Aside from thinking jealously about Ms. Chua’s promotional abilities, I considered the role of timing in relation to cultural phenomena. Americans are obsessive, escapist, and mass thinkers. After days of national grief over the senseless murder of six people (and the ensuing dialogue about gun control and the treatment of psychosis), fixating on parenting formulas must have offered relief in the same way that “Leave it to Beaver” and Doris Day romps did after World War II (Never mind that Doris Day’s husband cleaned out her bank accounts, and that her son was the actual target of the Mansons. In those movies, she rode off into the sunset with Rock Hudson). As a culture, we seemed to need then, not reality, but a sugary dreamscape upon which to cast our anxieties and fears.

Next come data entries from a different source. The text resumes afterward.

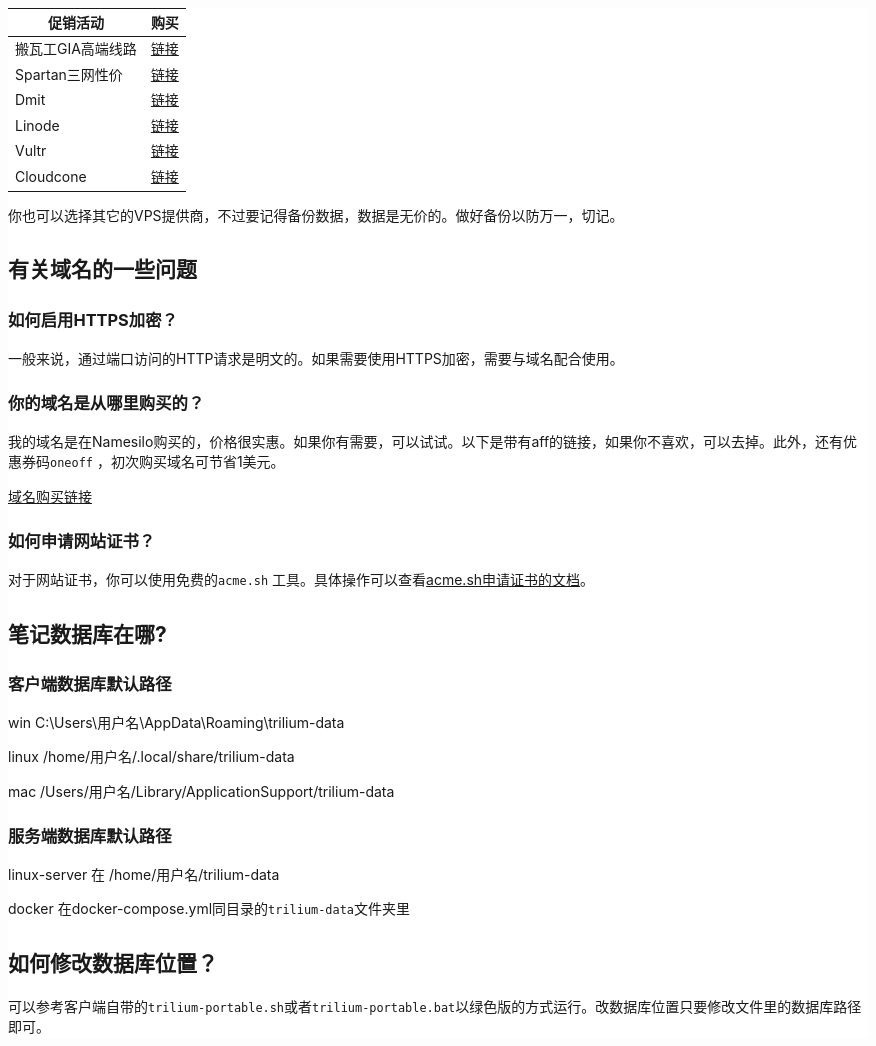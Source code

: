 | 促销活动              | 购买                                                     |
|----------------------|--------------------------------------------------------|
| 搬瓦工GIA高端线路    | [链接](https://bandwagonhost.com/aff.php?aff=38140) |
| Spartan三网性价      | [链接](https://billing.spartanhost.net/aff.php?aff=1156) |
| Dmit                | [链接](https://www.dmit.io/aff.php?aff=9771) |
| Linode              | [链接](https://www.linode.com/lp/refer/?r=107a1afa3e657b37fc273df95803557588e7dcc5) |
| Vultr               | [链接](https://www.vultr.com/?ref=7130790) |
| Cloudcone           | [链接](https://app.cloudcone.com/?ref=2227) |

你也可以选择其它的VPS提供商，不过要记得备份数据，数据是无价的。做好备份以防万一，切记。

## 有关域名的一些问题

### 如何启用HTTPS加密？

一般来说，通过端口访问的HTTP请求是明文的。如果需要使用HTTPS加密，需要与域名配合使用。

### 你的域名是从哪里购买的？

我的域名是在Namesilo购买的，价格很实惠。如果你有需要，可以试试。以下是带有aff的链接，如果你不喜欢，可以去掉。此外，还有优惠券码`oneoff`
，初次购买域名可节省1美元。

[域名购买链接](https://www.namesilo.com/?rid=da02f66fx)

### 如何申请网站证书？

对于网站证书，你可以使用免费的`acme.sh`
工具。具体操作可以查看[acme.sh申请证书的文档](https://github.com/acmesh-official/acme.sh/wiki/%E8%AF%B4%E6%98%8E)。

## 笔记数据库在哪?

### 客户端数据库默认路径

win C:\Users\用户名\AppData\Roaming\trilium-data

linux /home/用户名/.local/share/trilium-data

mac /Users/用户名/Library/ApplicationSupport/trilium-data

### 服务端数据库默认路径

linux-server 在 /home/用户名/trilium-data

docker 在docker-compose.yml同目录的`trilium-data`文件夹里

## 如何修改数据库位置？

可以参考客户端自带的`trilium-portable.sh`或者`trilium-portable.bat`以绿色版的方式运行。改数据库位置只要修改文件里的数据库路径即可。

Just after the Battle Hymn of the Tiger Mother article, author Ayelet Waldman, gave a comical Jewish Mom’s response. She said, for example, that she allows her kids to quit the violin or piano just before the recital so she won’t have to listen to the “hackneyed pieces of the juvenile repertoire” of the other children. Ayelet Waldman is no stranger to the literary scene. She is the author of two books and half of a literary couple; Michael Chabon is the other half. It was a very witty piece: more riding a wave, then bumming a ride. And I have no doubt that by now Ms. Waldman is sifting through offers from publishers. No kidding.

What is your parenting slant? Get out your keyboards and start typing those book proposals before the topic cools like this year’s winter.